We implemented the above WLM using the GWAS of lifetime smoking by Wootton and colleagues and the GWAS of maternal smoking during pregnancy by Elsworth and colleagues [11, 12]. Both GWAS were created using the Medical Research Council Integrated Epidemiology Unit (MRC IEU) GWAS pipeline, which is described in detail elsewhere [13]. To have comparable units in both GWASs we converted both GWAS to have units on the standardised mean difference scale. We standardised the lifetime smoking summary statistics by dividing the beta and standard error of the summary statistics by the standard deviation of lifetime smoking (0.6940093). We standardised the maternal smoking GWAS summary statistics by first converting them into log odds ratios by the effect estimate and standard error by (121634/397732)*(1-(121634/397732)) (i.e., p[1-p], where p is the prevalence of maternal smoking during pregnancy), and then convert the log odds into a standardised mean difference by dividing them by \(\left(\pi *{3}^{-0.5}\right)\) [13, 14] (Additional file 2: Fig S1).

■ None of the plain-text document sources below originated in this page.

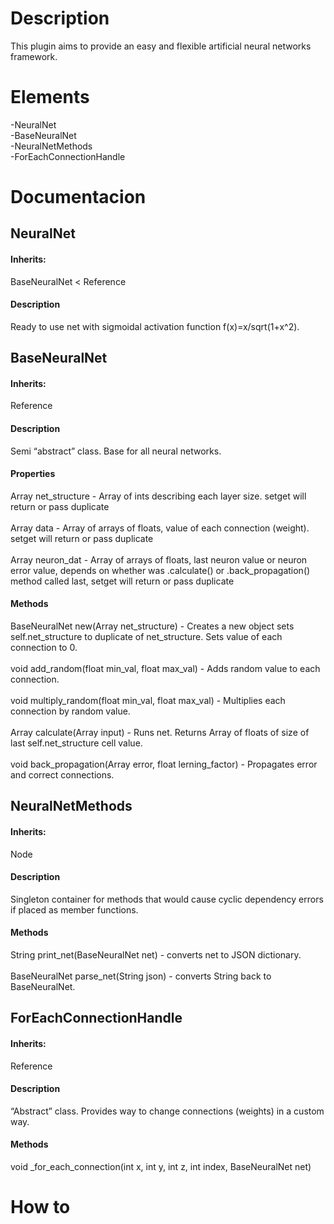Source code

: <h1>Description</h1>
  This plugin aims to provide an easy and flexible artificial neural networks framework.

<h1>Elements</h1>
  -NeuralNet<br>
  -BaseNeuralNet<br>
  -NeuralNetMethods<br>
  -ForEachConnectionHandle
  
<h1>Documentacion</h1>

<h2>NeuralNet</h2>
  <h4>Inherits:</h4>
    BaseNeuralNet < Reference
  <h4>Description</h4>
    Ready to use net with sigmoidal activation function f(x)=x/sqrt(1+x^2).
                             
<h2>BaseNeuralNet</h2>
  <h4>Inherits:</h4>
    Reference
  <h4>Description</h4>
    Semi “abstract” class. Base for all neural networks.
  <h4>Properties</h4>
    Array net_structure - Array of ints describing each layer size. setget will return or pass duplicate<br>
    <br>Array data - Array of arrays of floats, value of each connection (weight). setget will return or pass duplicate<br>
    <br>Array neuron_dat - Array of arrays of floats, last neuron value or neuron error value, depends on whether was .calculate() or .back_propagation() method called last, setget will return or pass duplicate<br>
  <h4>Methods</h4>
     BaseNeuralNet new(Array net_structure) - Creates a new object sets self.net_structure to duplicate of net_structure. Sets value of each connection to 0.<br>
     <br>void add_random(float min_val, float max_val) - Adds random value to each connection.<br>
     <br>void multiply_random(float min_val, float max_val) - Multiplies each connection by random value.<br>
     <br>Array calculate(Array input) - Runs net. Returns Array of floats of size of last self.net_structure cell value.<br>
     <br>void back_propagation(Array error, float lerning_factor) - Propagates error and correct connections.<br>
    
<h2>NeuralNetMethods</h2>
  <h4>Inherits:</h4>
    Node
 <h4>Description</h4>
   Singleton container for methods that would cause cyclic dependency errors if placed as member functions. 
 <h4>Methods</h4>
   String print_net(BaseNeuralNet net) - converts net to JSON dictionary.<br>
   <br>BaseNeuralNet parse_net(String json) - converts String back to BaseNeuralNet.<br>
    
<h2>ForEachConnectionHandle</h2>
  <h4>Inherits:</h4>
    Reference
  <h4>Description</h4>
    “Abstract” class. Provides way to change connections (weights) in a custom way.
  <h4>Methods</h4>
    void _for_each_connection(int x, int y, int z, int index, BaseNeuralNet net)

<h1>How to</h1>
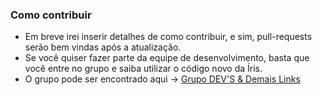 ### Como contribuir
- Em breve irei inserir detalhes de como contribuir, e sim, pull-requests serão bem vindas após a atualização.
- Se você quiser fazer parte da equipe de desenvolvimento, basta que você entre no grupo e saiba utilizar o código novo da Íris.
- O grupo pode ser encontrado aqui -> [Grupo DEV'S & Demais Links](https://bit.ly/BOT-IRIS)
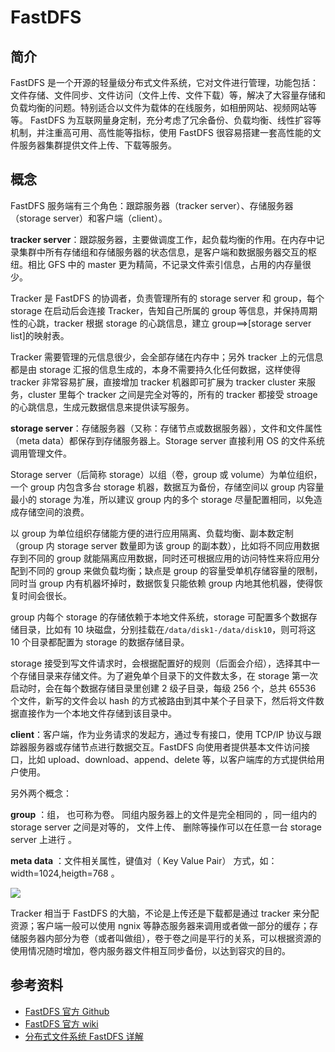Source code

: # FastDFS

## 简介

FastDFS 是一个开源的轻量级分布式文件系统，它对文件进行管理，功能包括：文件存储、文件同步、文件访问（文件上传、文件下载）等，解决了大容量存储和负载均衡的问题。特别适合以文件为载体的在线服务，如相册网站、视频网站等等。
FastDFS 为互联网量身定制，充分考虑了冗余备份、负载均衡、线性扩容等机制，并注重高可用、高性能等指标，使用 FastDFS 很容易搭建一套高性能的文件服务器集群提供文件上传、下载等服务。

## 概念

FastDFS 服务端有三个角色：跟踪服务器（tracker server）、存储服务器（storage server）和客户端（client）。

**tracker server**：跟踪服务器，主要做调度工作，起负载均衡的作用。在内存中记录集群中所有存储组和存储服务器的状态信息，是客户端和数据服务器交互的枢纽。相比 GFS 中的 master 更为精简，不记录文件索引信息，占用的内存量很少。

Tracker 是 FastDFS 的协调者，负责管理所有的 storage server 和 group，每个 storage 在启动后会连接 Tracker，告知自己所属的 group 等信息，并保持周期性的心跳，tracker 根据 storage 的心跳信息，建立 group==>[storage server list]的映射表。

Tracker 需要管理的元信息很少，会全部存储在内存中；另外 tracker 上的元信息都是由 storage 汇报的信息生成的，本身不需要持久化任何数据，这样使得 tracker 非常容易扩展，直接增加 tracker 机器即可扩展为 tracker cluster 来服务，cluster 里每个 tracker 之间是完全对等的，所有的 tracker 都接受 stroage 的心跳信息，生成元数据信息来提供读写服务。

**storage server**：存储服务器（又称：存储节点或数据服务器），文件和文件属性（meta data）都保存到存储服务器上。Storage server 直接利用 OS 的文件系统调用管理文件。

Storage server（后简称 storage）以组（卷，group 或 volume）为单位组织，一个 group 内包含多台 storage 机器，数据互为备份，存储空间以 group 内容量最小的 storage 为准，所以建议 group 内的多个 storage 尽量配置相同，以免造成存储空间的浪费。

以 group 为单位组织存储能方便的进行应用隔离、负载均衡、副本数定制（group 内 storage server 数量即为该 group 的副本数），比如将不同应用数据存到不同的 group 就能隔离应用数据，同时还可根据应用的访问特性来将应用分配到不同的 group 来做负载均衡；缺点是 group 的容量受单机存储容量的限制，同时当 group 内有机器坏掉时，数据恢复只能依赖 group 内地其他机器，使得恢复时间会很长。

group 内每个 storage 的存储依赖于本地文件系统，storage 可配置多个数据存储目录，比如有 10 块磁盘，分别挂载在`/data/disk1-/data/disk10`，则可将这 10 个目录都配置为 storage 的数据存储目录。

storage 接受到写文件请求时，会根据配置好的规则（后面会介绍），选择其中一个存储目录来存储文件。为了避免单个目录下的文件数太多，在 storage 第一次启动时，会在每个数据存储目录里创建 2 级子目录，每级 256 个，总共 65536 个文件，新写的文件会以 hash 的方式被路由到其中某个子目录下，然后将文件数据直接作为一个本地文件存储到该目录中。

**client**：客户端，作为业务请求的发起方，通过专有接口，使用 TCP/IP 协议与跟踪器服务器或存储节点进行数据交互。FastDFS 向使用者提供基本文件访问接口，比如 upload、download、append、delete 等，以客户端库的方式提供给用户使用。

另外两个概念：

**group** ：组， 也可称为卷。 同组内服务器上的文件是完全相同的 ，同一组内的 storage server 之间是对等的， 文件上传、 删除等操作可以在任意一台 storage server 上进行 。

**meta data** ：文件相关属性，键值对（ Key Value Pair） 方式，如：width=1024,heigth=768 。

![](http://www.ityouknow.com/assets/images/2018/fastdfs/fastdfs_arch.png)





Tracker 相当于 FastDFS 的大脑，不论是上传还是下载都是通过 tracker 来分配资源；客户端一般可以使用 ngnix 等静态服务器来调用或者做一部分的缓存；存储服务器内部分为卷（或者叫做组），卷于卷之间是平行的关系，可以根据资源的使用情况随时增加，卷内服务器文件相互同步备份，以达到容灾的目的。

## 参考资料

- [FastDFS 官方 Github](https://github.com/happyfish100/fastdfs)
- [FastDFS 官方 wiki](https://github.com/happyfish100/fastdfs/wiki)
- [分布式文件系统 FastDFS 详解](https://www.cnblogs.com/ityouknow/p/8240976.html)
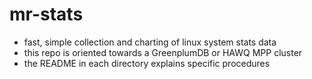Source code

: # mr-stats
* fast, simple collection and charting of linux system stats data
* this repo is oriented towards a GreenplumDB or HAWQ MPP cluster
* the README in each directory explains specific procedures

The resulting GWAS had a genomic control inflation factor (λ_{GC}) of 1.091 (SE = 0.027). Figure 2 presents the Manhattan and QQ plot for the GWAS. The λ_{GC} and QQ plot imply that the test statistics are larger than what would be expected by chance, and therefore the potential presence of residual bias in our summary statistics. The reduction in the number of hits in the Manhattan plot when compared to the maternal smoking and lifetime smoking GWAS implies that the WLM has reduced power compared to these GWASs. Both the GWASs used the UK Biobank (UKB), and had adjusted for the UKB genotyping chip. Following general advice, we additionally created a secondary GWAS of paternal smoking from the same GWASs, but without adjusting for genotyping chip. However, not adjusting for genotyping chip appears to result in more biased estimates (see the Additional file for more details).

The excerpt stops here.